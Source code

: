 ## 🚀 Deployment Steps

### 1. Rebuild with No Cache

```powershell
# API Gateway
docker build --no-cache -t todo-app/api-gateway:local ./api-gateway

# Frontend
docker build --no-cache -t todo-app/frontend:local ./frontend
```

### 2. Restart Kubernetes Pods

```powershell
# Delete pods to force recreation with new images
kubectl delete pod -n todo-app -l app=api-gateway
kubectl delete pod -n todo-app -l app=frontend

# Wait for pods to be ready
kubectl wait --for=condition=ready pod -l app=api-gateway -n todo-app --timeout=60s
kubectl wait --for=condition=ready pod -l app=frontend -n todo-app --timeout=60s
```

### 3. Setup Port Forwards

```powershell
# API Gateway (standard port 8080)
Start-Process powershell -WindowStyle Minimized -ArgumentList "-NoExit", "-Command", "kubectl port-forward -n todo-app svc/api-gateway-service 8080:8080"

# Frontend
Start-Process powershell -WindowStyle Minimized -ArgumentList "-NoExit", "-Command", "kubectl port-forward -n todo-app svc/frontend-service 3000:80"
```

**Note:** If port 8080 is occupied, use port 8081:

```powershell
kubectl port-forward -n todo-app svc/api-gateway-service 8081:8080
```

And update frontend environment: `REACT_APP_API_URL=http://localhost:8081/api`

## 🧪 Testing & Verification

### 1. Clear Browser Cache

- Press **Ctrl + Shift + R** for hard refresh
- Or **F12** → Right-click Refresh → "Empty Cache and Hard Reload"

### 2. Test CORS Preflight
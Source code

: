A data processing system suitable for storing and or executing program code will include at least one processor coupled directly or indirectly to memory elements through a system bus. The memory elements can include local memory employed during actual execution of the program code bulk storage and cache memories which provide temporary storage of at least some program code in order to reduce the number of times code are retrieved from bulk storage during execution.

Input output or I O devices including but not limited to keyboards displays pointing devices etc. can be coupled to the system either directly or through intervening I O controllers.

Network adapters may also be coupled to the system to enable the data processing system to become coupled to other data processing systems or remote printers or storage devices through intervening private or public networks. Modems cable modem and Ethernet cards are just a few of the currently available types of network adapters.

○ ○ ○ ○ ○ ○ ○

• _Aim of the exercise_
Everything from the first line of the records above through the line containing "storage during execution." should be restated word for word; leave out all other lines.

• _Response area_
Source code

: ## 🚀 Deployment Steps

### 1. Rebuild with No Cache

```powershell
# API Gateway
docker build --no-cache -t todo-app/api-gateway:local ./api-gateway

# Frontend
docker build --no-cache -t todo-app/frontend:local ./frontend
```

### 2. Restart Kubernetes Pods

```powershell
# Delete pods to force recreation with new images
kubectl delete pod -n todo-app -l app=api-gateway
kubectl delete pod -n todo-app -l app=frontend

# Wait for pods to be ready
kubectl wait --for=condition=ready pod -l app=api-gateway -n todo-app --timeout=60s
kubectl wait --for=condition=ready pod -l app=frontend -n todo-app --timeout=60s
```

### 3. Setup Port Forwards

```powershell
# API Gateway (standard port 8080)
Start-Process powershell -WindowStyle Minimized -ArgumentList "-NoExit", "-Command", "kubectl port-forward -n todo-app svc/api-gateway-service 8080:8080"

# Frontend
Start-Process powershell -WindowStyle Minimized -ArgumentList "-NoExit", "-Command", "kubectl port-forward -n todo-app svc/frontend-service 3000:80"
```

**Note:** If port 8080 is occupied, use port 8081:

```powershell
kubectl port-forward -n todo-app svc/api-gateway-service 8081:8080
```

And update frontend environment: `REACT_APP_API_URL=http://localhost:8081/api`

## 🧪 Testing & Verification

### 1. Clear Browser Cache

- Press **Ctrl + Shift + R** for hard refresh
- Or **F12** → Right-click Refresh → "Empty Cache and Hard Reload"

### 2. Test CORS Preflight
Source code

:A data processing system suitable for storing and or executing program code will include at least one processor coupled directly or indirectly to memory elements through a system bus. The memory elements can include local memory employed during actual execution of the program code bulk storage and cache memories which provide temporary storage of at least some program code in order to reduce the number of times code are retrieved from bulk storage during execution.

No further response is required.